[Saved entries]
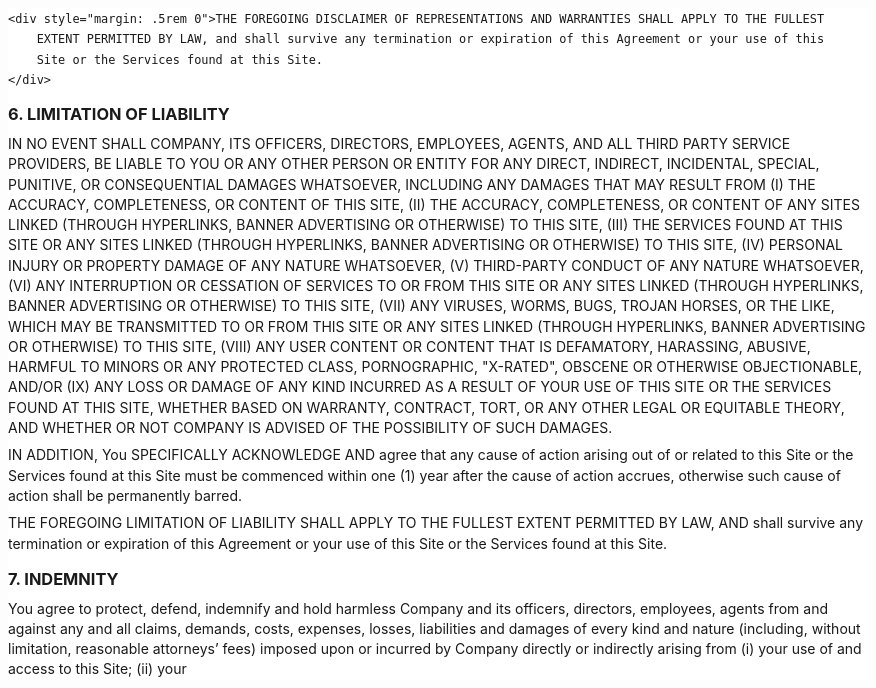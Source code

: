     <div style="margin: .5rem 0">THE FOREGOING DISCLAIMER OF REPRESENTATIONS AND WARRANTIES SHALL APPLY TO THE FULLEST
        EXTENT PERMITTED BY LAW, and shall survive any termination or expiration of this Agreement or your use of this
        Site or the Services found at this Site.
    </div>
</div>
<div style="margin-bottom: 1rem"><h3 style="font-weight: 700; margin: 0; text-transform: uppercase">6. LIMITATION OF
    LIABILITY</h3>
    <div style="margin: .5rem 0">IN NO EVENT SHALL COMPANY, ITS OFFICERS, DIRECTORS, EMPLOYEES, AGENTS, AND ALL THIRD
        PARTY SERVICE PROVIDERS, BE LIABLE TO YOU OR ANY OTHER PERSON OR ENTITY FOR ANY DIRECT, INDIRECT, INCIDENTAL,
        SPECIAL, PUNITIVE, OR CONSEQUENTIAL DAMAGES WHATSOEVER, INCLUDING ANY DAMAGES THAT MAY RESULT FROM (I) THE
        ACCURACY, COMPLETENESS, OR CONTENT OF THIS SITE, (II) THE ACCURACY, COMPLETENESS, OR CONTENT OF ANY SITES LINKED
        (THROUGH HYPERLINKS, BANNER ADVERTISING OR OTHERWISE) TO THIS SITE, (III) THE SERVICES FOUND AT THIS SITE OR ANY
        SITES LINKED (THROUGH HYPERLINKS, BANNER ADVERTISING OR OTHERWISE) TO THIS SITE, (IV) PERSONAL INJURY OR
        PROPERTY DAMAGE OF ANY NATURE WHATSOEVER, (V) THIRD-PARTY CONDUCT OF ANY NATURE WHATSOEVER, (VI) ANY
        INTERRUPTION OR CESSATION OF SERVICES TO OR FROM THIS SITE OR ANY SITES LINKED (THROUGH HYPERLINKS, BANNER
        ADVERTISING OR OTHERWISE) TO THIS SITE, (VII) ANY VIRUSES, WORMS, BUGS, TROJAN HORSES, OR THE LIKE, WHICH MAY BE
        TRANSMITTED TO OR FROM THIS SITE OR ANY SITES LINKED (THROUGH HYPERLINKS, BANNER ADVERTISING OR OTHERWISE) TO
        THIS SITE, (VIII) ANY USER CONTENT OR CONTENT THAT IS DEFAMATORY, HARASSING, ABUSIVE, HARMFUL TO MINORS OR ANY
        PROTECTED CLASS, PORNOGRAPHIC, &quot;X-RATED&quot;, OBSCENE OR OTHERWISE OBJECTIONABLE, AND/OR (IX) ANY LOSS OR
        DAMAGE OF ANY KIND INCURRED AS A RESULT OF YOUR USE OF THIS SITE OR THE SERVICES FOUND AT THIS SITE, WHETHER
        BASED ON WARRANTY, CONTRACT, TORT, OR ANY OTHER LEGAL OR EQUITABLE THEORY, AND WHETHER OR NOT COMPANY IS ADVISED
        OF THE POSSIBILITY OF SUCH DAMAGES.
    </div>
    <div style="margin: .5rem 0">IN ADDITION, You SPECIFICALLY ACKNOWLEDGE AND agree that any cause of action arising
        out of or related to this Site or the Services found at this Site must be commenced within one (1) year after
        the cause of action accrues, otherwise such cause of action shall be permanently barred.
    </div>
    <div style="margin: .5rem 0">THE FOREGOING LIMITATION OF LIABILITY SHALL APPLY TO THE FULLEST EXTENT PERMITTED BY
        LAW, AND shall survive any termination or expiration of this Agreement or your use of this Site or the Services
        found at this Site.
    </div>
</div>
<div style="margin-bottom: 1rem"><h3 style="font-weight: 700; margin: 0; text-transform: uppercase">7. INDEMNITY</h3>
    <div style="margin: .5rem 0">You agree to protect, defend, indemnify and hold harmless Company and its officers,
        directors, employees, agents from and against any and all claims, demands, costs, expenses, losses, liabilities
        and damages of every kind and nature (including, without limitation, reasonable attorneys’ fees) imposed upon or
        incurred by Company directly or indirectly arising from (i) your use of and access to this Site; (ii) your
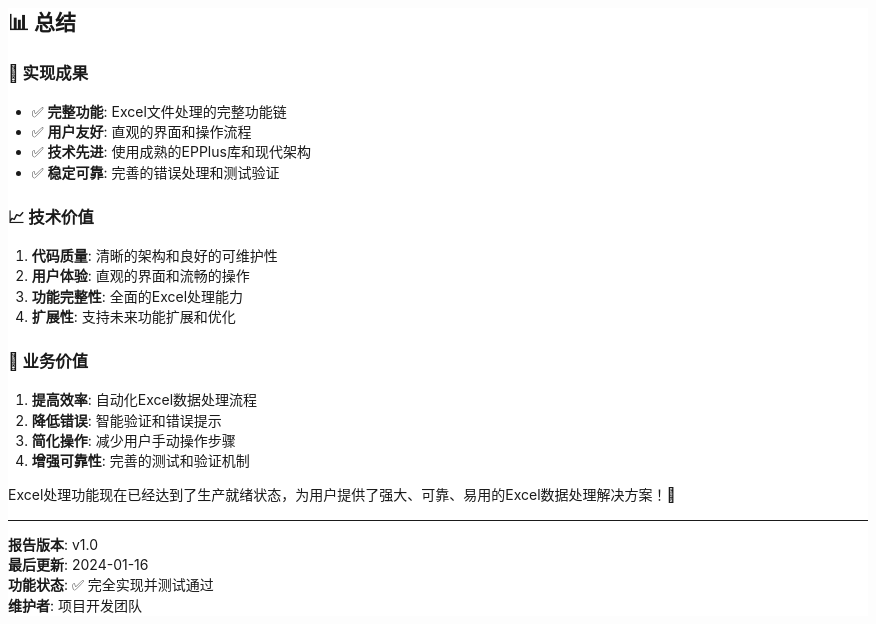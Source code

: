 
## 📊 总结

### 🎉 实现成果
- ✅ **完整功能**: Excel文件处理的完整功能链
- ✅ **用户友好**: 直观的界面和操作流程
- ✅ **技术先进**: 使用成熟的EPPlus库和现代架构
- ✅ **稳定可靠**: 完善的错误处理和测试验证

### 📈 技术价值
1. **代码质量**: 清晰的架构和良好的可维护性
2. **用户体验**: 直观的界面和流畅的操作
3. **功能完整性**: 全面的Excel处理能力
4. **扩展性**: 支持未来功能扩展和优化

### 🚀 业务价值
1. **提高效率**: 自动化Excel数据处理流程
2. **降低错误**: 智能验证和错误提示
3. **简化操作**: 减少用户手动操作步骤
4. **增强可靠性**: 完善的测试和验证机制

Excel处理功能现在已经达到了生产就绪状态，为用户提供了强大、可靠、易用的Excel数据处理解决方案！🎉

---

**报告版本**: v1.0  
**最后更新**: 2024-01-16  
**功能状态**: ✅ 完全实现并测试通过  
**维护者**: 项目开发团队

> **Problem description**: Emit the lines of the data above from the one containing "directors, employees, agents from" through its final line, both endpoints included. Pictures do not belong in the output.

> **Written reply**:
        directors, employees, agents from and against any and all claims, demands, costs, expenses, losses, liabilities
        and damages of every kind and nature (including, without limitation, reasonable attorneys’ fees) imposed upon or
        incurred by Company directly or indirectly arising from (i) your use of and access to this Site; (ii) your
Source code

: 
## 📊 总结

### 🎉 实现成果
- ✅ **完整功能**: Excel文件处理的完整功能链
- ✅ **用户友好**: 直观的界面和操作流程
- ✅ **技术先进**: 使用成熟的EPPlus库和现代架构
- ✅ **稳定可靠**: 完善的错误处理和测试验证

### 📈 技术价值
1. **代码质量**: 清晰的架构和良好的可维护性
2. **用户体验**: 直观的界面和流畅的操作
3. **功能完整性**: 全面的Excel处理能力
4. **扩展性**: 支持未来功能扩展和优化

### 🚀 业务价值
1. **提高效率**: 自动化Excel数据处理流程
2. **降低错误**: 智能验证和错误提示
3. **简化操作**: 减少用户手动操作步骤
4. **增强可靠性**: 完善的测试和验证机制

Excel处理功能现在已经达到了生产就绪状态，为用户提供了强大、可靠、易用的Excel数据处理解决方案！🎉

---

**报告版本**: v1.0  
**最后更新**: 2024-01-16  
**功能状态**: ✅ 完全实现并测试通过  
**维护者**: 项目开发团队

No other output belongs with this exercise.